Complementary nonpharmacological therapies for OUDs and pain
Busse et al. (2017) recommends the use of “nonopioid pharmacotherapy and nonpharmacological therapy” for individuals with chronic, noncancer pain (p. E659). Chang, Fillingim, Hurley, & Schmidt (2015) state that nonpharmacological therapies can be “classified as behavioral, cognitive, integrative, and physical” (p. 21). Examples include cognitive behavioral therapy; application of heat and ice; massage, stretching, and yoga; transcutaneous electrical nerve and spinal cord stimulation; hypnosis and guided imagery; deep breathing and muscle relaxation; mindful-based therapies; acupuncture; physical, manual, and manipulation therapy; and animal-assisted therapy (American Physical Therapy Association, 2014;Cameron, 2004; Chang et al, 2015; Jones & Johnson, 2009; Ziegler, 2009). However, VR professionals must keep in mind that if these therapies are ineffective, opioid therapy is still a viable alternative for those with moderate to severe chronic pain. These therapies can also be used in conjunction with opioid therapy to further alleviate pain.
Overcoming challenges
Challenges related to opioid dependence and treatment center around several factors such as co-occurring disorders, pain management, and policies governing access.

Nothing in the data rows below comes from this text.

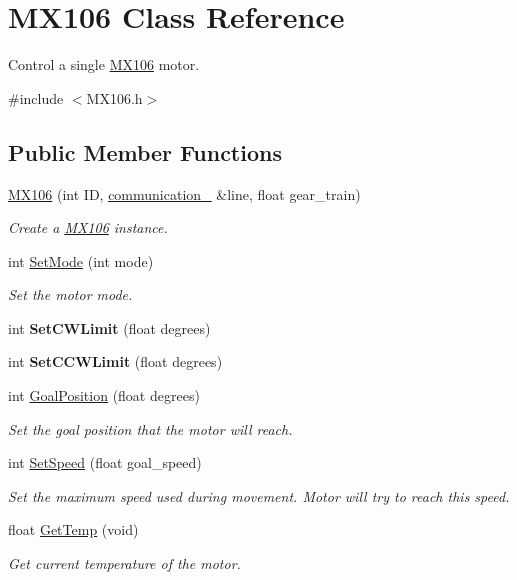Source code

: \hypertarget{class_m_x106}{}\section{M\+X106 Class Reference}
\label{class_m_x106}


Control a single \hyperlink{class_m_x106}{M\+X106} motor.  




{\ttfamily \#include $<$M\+X106.\+h$>$}

\subsection*{Public Member Functions}
\begin{DoxyCompactItemize}
\item 
\hyperlink{class_m_x106_ac413364acbcb66c88315d418a5be7d8e}{M\+X106} (int ID, \hyperlink{classcommunication__1}{communication\+\_} \&line, float gear\+\_\+train)
\begin{DoxyCompactList}\small\item\em Create a \hyperlink{class_m_x106}{M\+X106} instance. \end{DoxyCompactList}\item 
int \hyperlink{class_m_x106_a7de70ad947eebbe398e4fcf18222a8de}{Set\+Mode} (int mode)
\begin{DoxyCompactList}\small\item\em Set the motor mode. \end{DoxyCompactList}\item 
int {\bfseries Set\+C\+W\+Limit} (float degrees)\hypertarget{class_m_x106_a1ac021a9b34ba0970529bee8ae4e168f}{}\label{class_m_x106_a1ac021a9b34ba0970529bee8ae4e168f}

\item 
int {\bfseries Set\+C\+C\+W\+Limit} (float degrees)\hypertarget{class_m_x106_a86db972dd474db642a008625bebef821}{}\label{class_m_x106_a86db972dd474db642a008625bebef821}

\item 
int \hyperlink{class_m_x106_afafe22d441e2073dea60acda999cc245}{Goal\+Position} (float degrees)
\begin{DoxyCompactList}\small\item\em Set the goal position that the motor will reach. \end{DoxyCompactList}\item 
int \hyperlink{class_m_x106_ab347df7137e25c8a31d7c6b0c412ed76}{Set\+Speed} (float goal\+\_\+speed)
\begin{DoxyCompactList}\small\item\em Set the maximum speed used during movement. Motor will try to reach this speed. \end{DoxyCompactList}\item 
float \hyperlink{class_m_x106_a550761cebd3a9571f0ad001baace5157}{Get\+Temp} (void)
\begin{DoxyCompactList}\small\item\em Get current temperature of the motor. \end{DoxyCompactList}\end{DoxyCompactItemize}


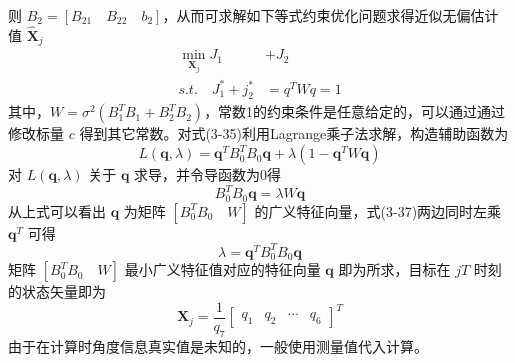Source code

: 则 $B_2 = [B_{21} \quad B_{22} \quad b_2]$，从而可求解如下等式约束优化问题求得近似无偏估计值 $\hat{\bm{X}}_j$ \vspace{-12pt}
\begin{equation}
	\begin{split}
		\min_{\bm{X}_j} J_1 &+ J_2 \\
		s.t. \quad J_1^* + j_2^* &= q^T W q =1
	\end{split}
\end{equation}
其中，$W = \sigma^2 (B_1^T B_1 + B_2^T B_2)$，常数1的约束条件是任意给定的，可以通过通过修改标量 $c$ 得到其它常数。对式(3-35)利用Lagrange乘子法求解，构造辅助函数为
\begin{equation}
	L(\bm{q},\lambda) = \bm{q}^T B_0^T B_0 \bm{q} + \lambda(1-\bm{q}^T W \bm{q})
\end{equation}
对 $L(\bm{q},\lambda)$ 关于 $\bm{q}$ 求导，并令导函数为0得
\begin{equation}
	B_0^T B_0 \bm{q} = \lambda W \bm{q}
\end{equation}
从上式可以看出 $\bm{q}$ 为矩阵 $[B_0^TB_0 \quad W]$ 的广义特征向量，式(3-37)两边同时左乘 $\bm{q}^T$ 可得
\begin{equation}
	\lambda = \bm{q}^T B_0^T B_0 \bm{q}
\end{equation}
矩阵 $[B_0^T B_0 \quad W]$ 最小广义特征值对应的特征向量 $\bm{q}$ 即为所求，目标在 $jT$ 时刻的状态矢量即为
\begin{equation}
	\bm{X}_j = \frac{1}{q_7}\left[\begin{array}{cccc}
		q_1 & q_2 & \cdots & q_6
	\end{array}\right] ^T
\end{equation}
由于在计算时角度信息真实值是未知的，一般使用测量值代入计算。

Other concerns revolve around identifying those who might have an increased likelihood of developing an OUD. SAMHSA (2004) reports on a number of differences between individuals being treated for pain and those who have a true opioid use disorder. Some of the distinguishing characteristics of those with an OUD include (a) compulsive drug use; (b) craving the drug even when not in pain; (c) purchasing the drug from nonmedical sources; (d) obtaining the drug through illegal means; (e) increasing dosage of opioid medication without consent from the prescribing doctor; (f) supplementing with other opioid drugs (e.g., heroin); (g) requesting a specific type of opioid medication; (h) not being able to stop use; and (i) utilizing an alternative form of administration (e.g., intravenous injection as opposed to taking medication orally) (SAMHSA). It is imperative that VR professionals are able to distinguish between an actual OUD and the legitimate use of opioid medications; additional training and an understanding of the criteria outlined in the DSM-5 can assist with this. In working with consumers who may require treatment for an OUD or have a current diagnosis of such, VR professionals must balance the rights of these individuals to receive the most effective treatment available without the stigma that comes along with being labeled an addict. They are to advocate for evidence-based treatments of any and all conditions that co-occur with the OUD whether it is a psychiatric disability, physical disability, chronic pain, etc.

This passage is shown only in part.